++++ DATA PROVIDED ++++
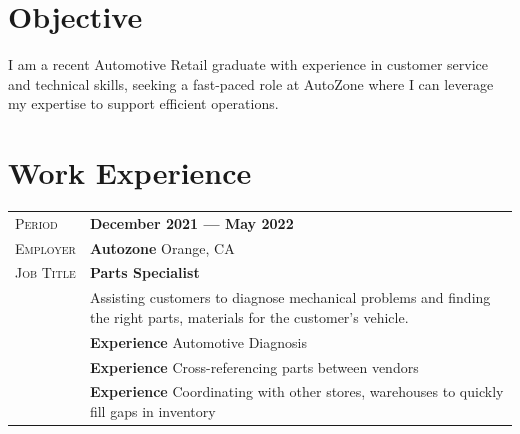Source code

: \documentclass[a4paper, oneside, final]{scrartcl} %
\newcommand{\gray}{\rowcolor[gray]{.90}} %
\begin{document}
\begin{center} %


{\fontsize{36}{36}\selectfont\scshape{}} %

\vspace{1.5cm} %


\section{Objective}

I am a recent Automotive Retail graduate with experience in customer service and technical skills, seeking a fast-paced role at AutoZone where I can leverage my expertise to support efficient operations.


\section{Work Experience}

\begin{tabularx}{0.97\linewidth}{>{\raggedleft\scshape}p{2cm}X}
\gray Period & \textbf{December 2021 --- May 2022}\\
\gray Employer & \textbf{Autozone} \hfill Orange, CA\\
\gray Job Title & \textbf{Parts Specialist}\\
       & Assisting customers to diagnose mechanical problems and finding the right parts, materials for the customer's vehicle.\\
       & \textbf{Experience} Automotive Diagnosis\\
       & \textbf{Experience} Cross-referencing parts between vendors\\
       & \textbf{Experience} Coordinating with other stores, warehouses to quickly fill gaps in inventory
\end{tabularx}


\end{center}
\end{document}
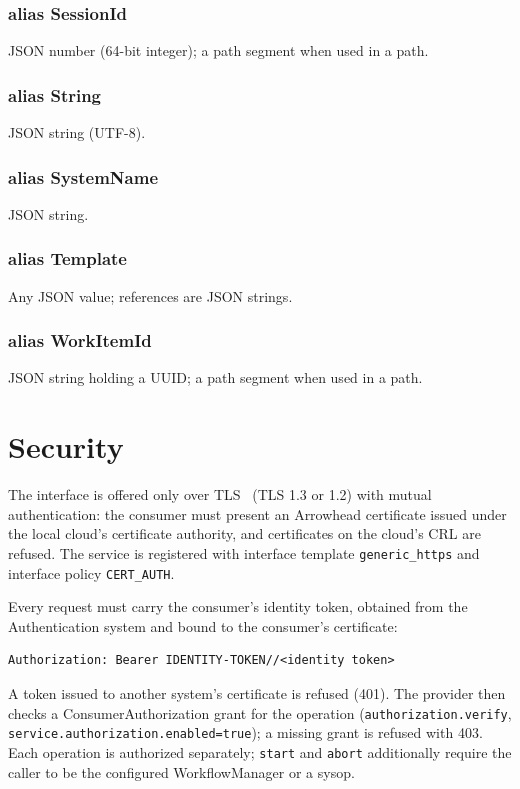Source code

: \documentclass[a4paper]{arrowhead}
\newcommand{\pdef}[1]{{\textcolor{ArrowheadGrey}{#1\label{sec:model:primitives:#1}\label{sec:model:primitives:#1s}}}}
\begin{document}
\subsubsection*{alias \pdef{SessionId}}
JSON number (64-bit integer); a path segment when used in a path.

\subsubsection*{alias \pdef{String}}
JSON string (UTF-8).

\subsubsection*{alias \pdef{SystemName}}
JSON string.

\subsubsection*{alias \pdef{Template}}
Any JSON value; references are JSON strings.

\subsubsection*{alias \pdef{WorkItemId}}
JSON string holding a UUID; a path segment when used in a path.



\section{Security}
\label{sec:security}
The interface is offered only over TLS~\cite{rfc8446} (TLS 1.3 or 1.2) with mutual authentication: the consumer must
present an Arrowhead certificate issued under the local cloud's certificate authority, and certificates on the
cloud's CRL are refused. The service is registered with interface template \texttt{generic\_\allowbreak{}https} and interface
policy \texttt{CERT\_AUTH}.

Every request must carry the consumer's identity token, obtained from the Authentication system and bound to the
consumer's certificate:
\begin{lstlisting}
Authorization: Bearer IDENTITY-TOKEN//<identity token>
\end{lstlisting}
A token issued to another system's certificate is refused (401). The provider then checks a ConsumerAuthorization
grant for the operation (\texttt{authorization.\allowbreak{}verify}, \texttt{service.\allowbreak{}authorization.\allowbreak{}enabled=\allowbreak{}true}); a missing grant is
refused with 403. Each operation is authorized separately; \texttt{start} and \texttt{abort} additionally require the caller to be the configured WorkflowManager or a sysop.
\end{document}
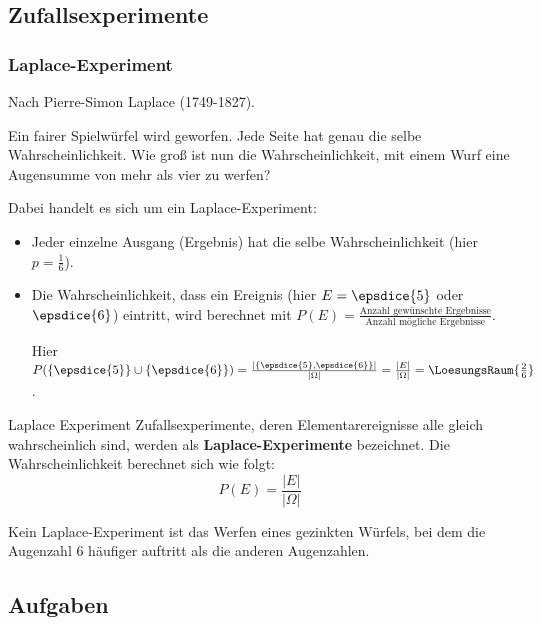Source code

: 
\subsection{Zufallsexperimente}

\subsubsection{Laplace-Experiment}
Nach Pierre-Simon Laplace (1749-1827).

Ein fairer Spielwürfel wird geworfen. Jede Seite hat genau die selbe
Wahrscheinlichkeit. Wie groß ist nun die Wahrscheinlichkeit, mit einem
Wurf eine Augensumme von mehr als vier zu werfen?


Dabei handelt es sich um ein Laplace-Experiment:
\begin{itemize}
\item Jeder einzelne Ausgang (Ergebnis) hat die selbe Wahrscheinlichkeit
      (hier $p = \frac{1}{6}$).
\item Die Wahrscheinlichkeit, dass ein Ereignis (hier $E = \epsdice{5}$
oder $\epsdice{6}$) eintritt, wird berechnet mit $P(E)
= \frac{\textrm{Anzahl gewünschte Ergebnisse}}{\textrm{Anzahl
mögliche Ergebnisse}}$.

Hier $P(\{\epsdice{5}\}\cup\{\epsdice{6}\}) = \frac{\left|\left\{\epsdice{5}, \epsdice{6}\right\}\right|}{|\Omega|}= \frac{|E|}{|\Omega|}=\LoesungsRaum{\frac{2}{6}}$.
\end{itemize}

\begin{definition}{Laplace Experiment}{}
  Zufallsexperimente, deren Elementarereignisse alle gleich wahrscheinlich sind, werden als
  \textbf{Laplace-Experimente} bezeichnet. Die Wahrscheinlichkeit berechnet sich wie folgt:
  $$P(E) = \frac{|E|}{|\Omega|}$$
\end{definition}


Kein Laplace-Experiment ist \zB das Werfen eines gezinkten Würfels,
bei dem die Augenzahl 6 häufiger auftritt als die anderen Augenzahlen.

\subsection*{Aufgaben}

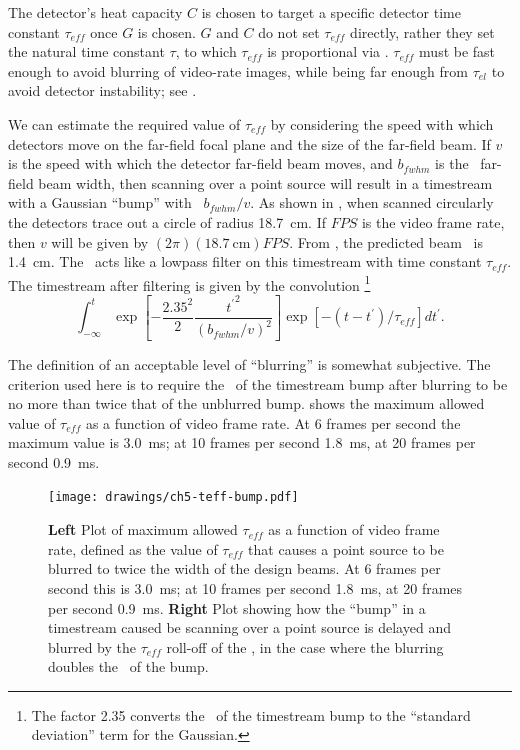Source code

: The detector's heat capacity $C$ is chosen to target a specific detector time constant $\tau_{eff}$ once $G$ is chosen.
$G$ and $C$ do not set $\tau_{eff}$ directly, rather they set the natural time constant $\tau$, to which $\tau_{eff}$ is proportional via .
$\tau_{eff}$ must be fast enough to avoid blurring of video-rate images, while being far enough from $\tau_{el}$ to avoid detector instability; see .

We can estimate the required value of $\tau_{eff}$ by considering the speed with which detectors move on the far-field focal plane and the size of the far-field beam.
If $v$ is the speed with which the detector far-field beam moves, and $b_{fwhm}$ is the \FWHM\ far-field beam width, then scanning over a point source will result in a timestream with a Gaussian ``bump'' with \FWHM\ $b_{fwhm} / v$.
As shown in , when scanned circularly the detectors trace out a circle of radius \SI{18.7}{\cm}.
If $FPS$ is the video frame rate, then $v$ will be given by $(2 \pi)(\SI{18.7}{\cm}) FPS$.
From , the predicted beam \FWHM\ is \SI{1.4}{\cm}.
The \TES\ acts like a lowpass filter on this timestream with time constant $\tau_{eff}$.
The timestream after filtering is given by the convolution%
\footnote{The factor 2.35 converts the \FWHM\ of the timestream bump to the ``standard deviation'' term for the Gaussian.}
\begin{equation}
  \int_{-\infty}^{t} \exp{\left[-\frac{2.35^2}{2} \frac{{t^{\prime}}^2}{(b_{fwhm}/v)^2}\right]}
       \exp{\left[-(t-t^{\prime})/\tau_{eff}\right]} dt^{\prime}.
\end{equation}

The definition of an acceptable level of ``blurring'' is somewhat subjective.
The criterion used here is to require the \FWHM\ of the timestream bump after blurring to be no more than twice that of the unblurred bump.
 shows the maximum allowed value of $\tau_{eff}$ as a function of video frame rate.
At 6 frames per second the maximum value is \SI{3.0}{\ms}; at 10 frames per second \SI{1.8}{\ms}, at 20 frames per second \SI{0.9}{\ms}.

\begin{figure}
\centering
\texttt{[image: drawings/ch5-teff-bump.pdf]}
\caption[Maximum $\tau_{eff}$ for no blurring]{
  \textbf{Left} Plot of maximum allowed $\tau_{eff}$ as a function of video frame rate, defined as the value of $\tau_{eff}$ that causes a point source to be blurred to twice the width of the design beams.
  At 6 frames per second this is \SI{3.0}{\ms}; at 10 frames per second \SI{1.8}{\ms}, at 20 frames per second \SI{0.9}{\ms}.
  \textbf{Right} Plot showing how the ``bump'' in a timestream caused be scanning over a point source is delayed and blurred by the $\tau_{eff}$ roll-off of the \TES, in the case where the blurring doubles the \FWHM\ of the bump.
}
\label{fig:ch5-teff-bump}
\end{figure}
++++
Starting from the records above, filter out all lines except those containing the word "pdef".

\newcommand{\pdef}[1]{{\textcolor{ArrowheadGrey}{#1\label{sec:model:primitives:#1}\label{sec:model:primitives:#1s}}}}
\subsubsection*{alias \pdef{SessionId}}
\subsubsection*{alias \pdef{String}}
\subsubsection*{alias \pdef{SystemName}}
\subsubsection*{alias \pdef{Template}}
\subsubsection*{alias \pdef{WorkItemId}}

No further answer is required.